◆ **EXERCISE REQUIREMENTS**
Copy every line in the records below that contains the word "kendi".

◆ **DATASET CONTENT**
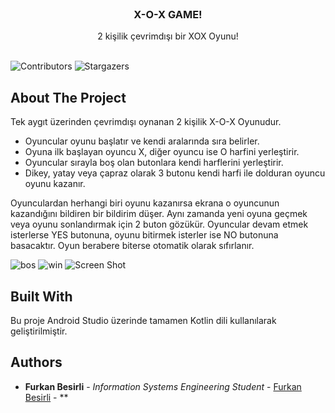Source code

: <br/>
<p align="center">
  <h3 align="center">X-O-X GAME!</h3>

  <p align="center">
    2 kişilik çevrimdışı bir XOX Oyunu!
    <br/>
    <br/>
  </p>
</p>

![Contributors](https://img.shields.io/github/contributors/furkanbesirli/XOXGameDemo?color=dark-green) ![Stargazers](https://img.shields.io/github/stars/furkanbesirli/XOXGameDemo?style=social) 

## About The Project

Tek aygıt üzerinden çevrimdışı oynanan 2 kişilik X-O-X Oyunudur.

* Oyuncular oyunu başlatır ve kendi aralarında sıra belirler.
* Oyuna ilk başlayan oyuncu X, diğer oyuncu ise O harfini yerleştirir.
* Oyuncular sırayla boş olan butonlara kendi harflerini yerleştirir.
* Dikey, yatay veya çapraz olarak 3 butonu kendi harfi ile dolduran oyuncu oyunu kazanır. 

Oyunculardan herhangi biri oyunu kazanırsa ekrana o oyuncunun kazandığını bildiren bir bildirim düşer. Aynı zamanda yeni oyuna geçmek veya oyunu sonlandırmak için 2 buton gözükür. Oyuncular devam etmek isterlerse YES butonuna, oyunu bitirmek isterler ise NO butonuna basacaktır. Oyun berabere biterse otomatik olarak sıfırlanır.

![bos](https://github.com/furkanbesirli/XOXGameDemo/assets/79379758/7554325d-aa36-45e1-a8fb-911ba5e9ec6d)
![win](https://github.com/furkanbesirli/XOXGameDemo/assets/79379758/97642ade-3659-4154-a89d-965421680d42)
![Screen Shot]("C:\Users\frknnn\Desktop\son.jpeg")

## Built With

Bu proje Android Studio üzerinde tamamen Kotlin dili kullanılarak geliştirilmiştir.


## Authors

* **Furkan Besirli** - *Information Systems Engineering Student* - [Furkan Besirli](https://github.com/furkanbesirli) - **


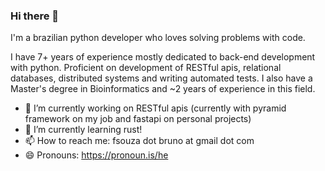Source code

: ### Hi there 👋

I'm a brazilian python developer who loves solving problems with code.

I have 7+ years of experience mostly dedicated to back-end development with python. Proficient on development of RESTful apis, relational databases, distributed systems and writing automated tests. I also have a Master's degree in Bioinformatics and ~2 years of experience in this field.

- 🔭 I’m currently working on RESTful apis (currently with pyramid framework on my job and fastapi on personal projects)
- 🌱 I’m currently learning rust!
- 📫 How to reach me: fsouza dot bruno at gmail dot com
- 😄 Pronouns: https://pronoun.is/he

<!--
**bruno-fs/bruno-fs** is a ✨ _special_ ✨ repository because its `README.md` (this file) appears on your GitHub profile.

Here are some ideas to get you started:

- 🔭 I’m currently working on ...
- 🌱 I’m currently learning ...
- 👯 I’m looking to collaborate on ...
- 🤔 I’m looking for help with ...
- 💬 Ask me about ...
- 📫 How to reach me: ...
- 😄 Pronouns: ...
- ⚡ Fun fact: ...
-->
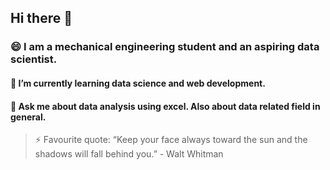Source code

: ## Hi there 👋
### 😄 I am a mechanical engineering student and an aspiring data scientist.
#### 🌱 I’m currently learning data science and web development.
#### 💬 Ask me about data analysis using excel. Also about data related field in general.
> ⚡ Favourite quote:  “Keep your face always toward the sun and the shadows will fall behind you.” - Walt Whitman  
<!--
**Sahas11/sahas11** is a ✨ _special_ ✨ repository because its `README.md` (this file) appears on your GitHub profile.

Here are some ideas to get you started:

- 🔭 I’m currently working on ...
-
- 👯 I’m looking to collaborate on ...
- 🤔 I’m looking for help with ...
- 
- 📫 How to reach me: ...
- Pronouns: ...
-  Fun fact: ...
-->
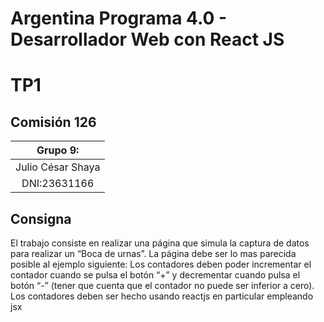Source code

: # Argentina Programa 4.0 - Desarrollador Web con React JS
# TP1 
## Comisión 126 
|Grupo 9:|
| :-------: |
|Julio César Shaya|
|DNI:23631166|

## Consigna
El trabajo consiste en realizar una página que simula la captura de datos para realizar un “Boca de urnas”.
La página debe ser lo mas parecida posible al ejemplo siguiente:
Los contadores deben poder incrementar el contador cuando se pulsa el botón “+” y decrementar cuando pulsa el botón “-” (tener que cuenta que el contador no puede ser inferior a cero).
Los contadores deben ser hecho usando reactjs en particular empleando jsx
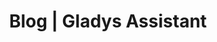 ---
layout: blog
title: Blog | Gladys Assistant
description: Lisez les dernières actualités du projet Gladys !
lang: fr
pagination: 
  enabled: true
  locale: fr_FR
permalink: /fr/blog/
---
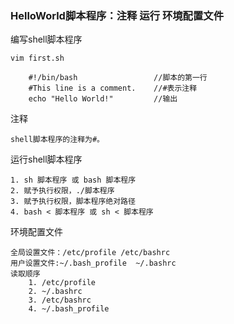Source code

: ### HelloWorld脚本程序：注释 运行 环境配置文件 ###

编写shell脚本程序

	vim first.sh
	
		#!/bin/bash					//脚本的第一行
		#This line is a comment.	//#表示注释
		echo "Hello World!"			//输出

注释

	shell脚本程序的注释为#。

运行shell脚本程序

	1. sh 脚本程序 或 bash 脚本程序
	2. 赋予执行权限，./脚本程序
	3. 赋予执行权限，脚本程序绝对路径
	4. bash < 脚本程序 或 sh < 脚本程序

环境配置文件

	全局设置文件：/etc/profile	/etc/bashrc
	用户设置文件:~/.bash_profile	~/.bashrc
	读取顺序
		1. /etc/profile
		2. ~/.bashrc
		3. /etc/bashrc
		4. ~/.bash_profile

◆ **ANSWER TO THIS PROBLEM**
* Oyuncular oyunu başlatır ve kendi aralarında sıra belirler.
* Oyuncular sırayla boş olan butonlara kendi harflerini yerleştirir.
* Dikey, yatay veya çapraz olarak 3 butonu kendi harfi ile dolduran oyuncu oyunu kazanır. 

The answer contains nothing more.